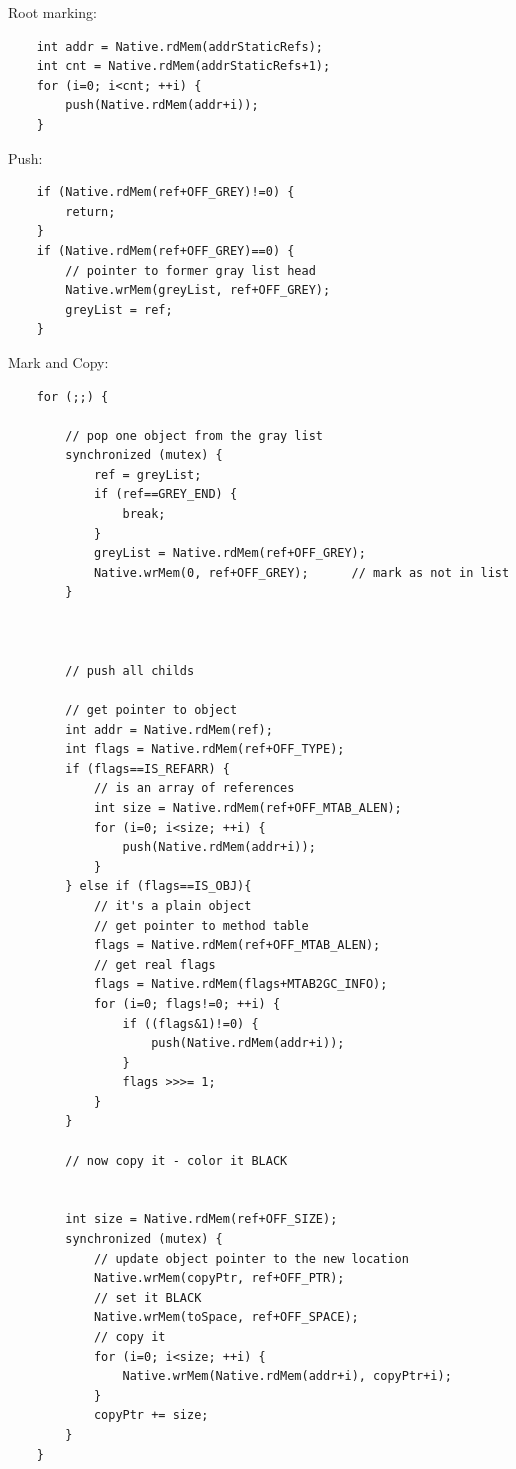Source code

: Root marking:
\begin{verbatim}
    int addr = Native.rdMem(addrStaticRefs);
    int cnt = Native.rdMem(addrStaticRefs+1);
    for (i=0; i<cnt; ++i) {
        push(Native.rdMem(addr+i));
    }
\end{verbatim}

Push:
\begin{verbatim}
    if (Native.rdMem(ref+OFF_GREY)!=0) {
        return;
    }
    if (Native.rdMem(ref+OFF_GREY)==0) {
        // pointer to former gray list head
        Native.wrMem(greyList, ref+OFF_GREY);
        greyList = ref;
    }
\end{verbatim}

Mark and Copy:
\begin{verbatim}
    for (;;) {

        // pop one object from the gray list
        synchronized (mutex) {
            ref = greyList;
            if (ref==GREY_END) {
                break;
            }
            greyList = Native.rdMem(ref+OFF_GREY);
            Native.wrMem(0, ref+OFF_GREY);      // mark as not in list
        }



        // push all childs

        // get pointer to object
        int addr = Native.rdMem(ref);
        int flags = Native.rdMem(ref+OFF_TYPE);
        if (flags==IS_REFARR) {
            // is an array of references
            int size = Native.rdMem(ref+OFF_MTAB_ALEN);
            for (i=0; i<size; ++i) {
                push(Native.rdMem(addr+i));
            }
        } else if (flags==IS_OBJ){
            // it's a plain object
            // get pointer to method table
            flags = Native.rdMem(ref+OFF_MTAB_ALEN);
            // get real flags
            flags = Native.rdMem(flags+MTAB2GC_INFO);
            for (i=0; flags!=0; ++i) {
                if ((flags&1)!=0) {
                    push(Native.rdMem(addr+i));
                }
                flags >>>= 1;
            }
        }

        // now copy it - color it BLACK


        int size = Native.rdMem(ref+OFF_SIZE);
        synchronized (mutex) {
            // update object pointer to the new location
            Native.wrMem(copyPtr, ref+OFF_PTR);
            // set it BLACK
            Native.wrMem(toSpace, ref+OFF_SPACE);
            // copy it
            for (i=0; i<size; ++i) {
                Native.wrMem(Native.rdMem(addr+i), copyPtr+i);
            }
            copyPtr += size;
        }
    }
\end{verbatim}

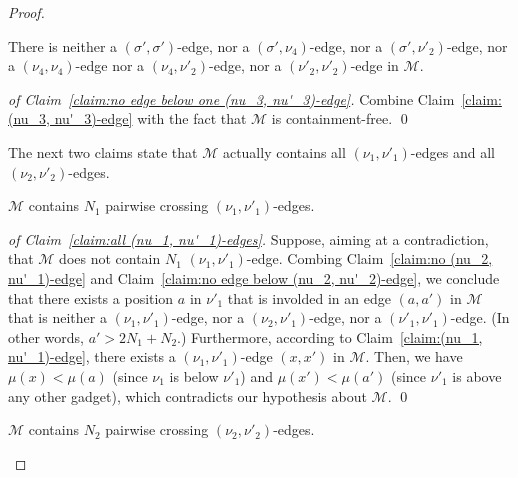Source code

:\documentclass[a4paper]{llncs}
\begin{document}
\begin{proof}
  \begin{claim}
    \label{claim:no edge below one (nu_3, nu'_3)-edge}
    There is
    neither a $(\sigma', \sigma')$-edge,
    nor a $(\sigma', \nu_4)$-edge,
    nor a $(\sigma', \nu'_2)$-edge,
    nor a $(\nu_4, \nu_4)$-edge
    nor a $(\nu_4, \nu'_2)$-edge,
    nor a $(\nu'_2, \nu'_2)$-edge
    in $\mathcal{M}$.
  \end{claim}

  \begin{proof}[of Claim~\ref{claim:no edge below one (nu_3, nu'_3)-edge}]
    Combine Claim~\ref{claim:(nu_3, nu'_3)-edge} with the fact that
    $\mathcal{M}$ is containment-free.
    \qed
  \end{proof}

  The next two claims state that $\mathcal{M}$ actually contains
  all $(\nu_1, \nu'_1)$-edges and all $(\nu_2, \nu'_2)$-edges.

  \begin{claim}
    \label{claim:all (nu_1, nu'_1)-edges}
    $\mathcal{M}$ contains $N_1$ pairwise crossing $(\nu_1, \nu'_1)$-edges.
  \end{claim}

  \begin{proof}[of Claim~\ref{claim:all (nu_1, nu'_1)-edges}]
    Suppose, aiming at a contradiction, that
    $\mathcal{M}$ does not contain $N_1$ $(\nu_1, \nu'_1)$-edge.
    Combing Claim~\ref{claim:no (nu_2, nu'_1)-edge} and
    Claim~\ref{claim:no edge below (nu_2, nu'_2)-edge},
    we conclude that there exists a position $a$ in $\nu'_1$ that is
    involded in an edge $(a, a')$ in $\mathcal{M}$ that is
    neither a $(\nu_1, \nu'_1)$-edge,
    nor a $(\nu_2, \nu'_1)$-edge,
    nor a $(\nu'_1, \nu'_1)$-edge.
    (In other words, $a' > 2N_1 + N_2$.)
    Furthermore, according to Claim~\ref{claim:(nu_1, nu'_1)-edge},
    there exists a $(\nu_1, \nu'_1)$-edge $(x, x')$ in $\mathcal{M}$.
    Then, we have
    $\mu(x) < \mu(a)$ (since $\nu_1$ is below $\nu'_1$) and
    $\mu(x') < \mu(a')$ (since $\nu'_1$ is above any other gadget),
    which contradicts our hypothesis about $\mathcal{M}$.
    \qed
  \end{proof}

  \begin{claim}
    \label{claim:all (nu_2, nu'_2)-edges}
    $\mathcal{M}$ contains $N_2$ pairwise crossing $(\nu_2, \nu'_2)$-edges.
  \end{claim}


\end{proof}
\end{document}
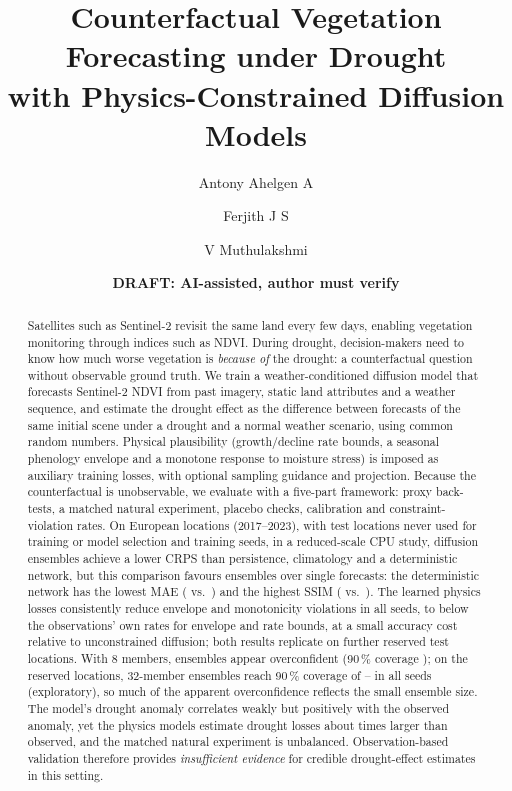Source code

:\documentclass[10pt]{article}
\title{Counterfactual Vegetation Forecasting under Drought\\with Physics-Constrained Diffusion Models}
\author{Antony Ahelgen A \and Ferjith J S \and V Muthulakshmi}
\date{\textbf{DRAFT: AI-assisted, author must verify}}
\begin{document}
\maketitle

\begin{abstract}
Satellites such as Sentinel-2 revisit the same land every few days, enabling vegetation monitoring through indices
such as NDVI. During drought, decision-makers need to know how much worse vegetation is \emph{because of} the drought:
a counterfactual question without observable ground truth. We train a weather-conditioned diffusion model that
forecasts Sentinel-2 NDVI from past imagery, static land attributes and a weather sequence, and estimate the drought
effect as the difference between forecasts of the same initial scene under a drought and a normal weather scenario,
using common random numbers. Physical plausibility (growth/decline rate bounds, a seasonal phenology envelope and a
monotone response to moisture stress) is imposed as auxiliary training losses, with optional sampling guidance and
projection. Because the counterfactual is unobservable, we evaluate with a five-part framework: proxy back-tests, a
matched natural experiment, placebo checks, calibration and constraint-violation rates. On  European
locations (2017--2023), with  test locations never used for training or model selection and
 training seeds, in a reduced-scale CPU study, diffusion ensembles achieve a lower CRPS than persistence,
climatology and a deterministic network, but this comparison favours ensembles over single forecasts: the
deterministic network has the lowest MAE ( vs.\ ) and the highest SSIM
( vs.\ ). The learned physics losses consistently reduce envelope and
monotonicity violations in all seeds, to below the observations' own rates for envelope and rate bounds, at a small
accuracy cost relative to unconstrained diffusion; both results replicate on  further reserved test locations. With 8
members, ensembles appear overconfident (90\,\% coverage ); on the reserved locations,
32-member ensembles reach 90\,\% coverage of -- in all
seeds (exploratory), so much of the apparent overconfidence reflects the small ensemble size. The model's drought anomaly correlates weakly but positively with the
observed anomaly, yet the physics models estimate drought losses about  times larger
than observed, and the matched natural experiment is unbalanced. Observation-based validation therefore provides
\emph{insufficient evidence} for credible drought-effect estimates in this setting.
\end{abstract}
\end{document}
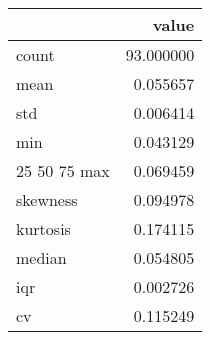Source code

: \begin{tabular}{lr}
\toprule
 & value \\
\midrule
count & 93.000000 \\
mean & 0.055657 \\
std & 0.006414 \\
min & 0.043129 \\
25%
50%
75%
max & 0.069459 \\
skewness & 0.094978 \\
kurtosis & 0.174115 \\
median & 0.054805 \\
iqr & 0.002726 \\
cv & 0.115249 \\
\bottomrule
\end{tabular}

————————

Would you please return all lines from the listing above that contain "exists"?

    we conclude that there exists a position $a$ in $\nu'_1$ that is
    there exists a $(\nu_1, \nu'_1)$-edge $(x, x')$ in $\mathcal{M}$.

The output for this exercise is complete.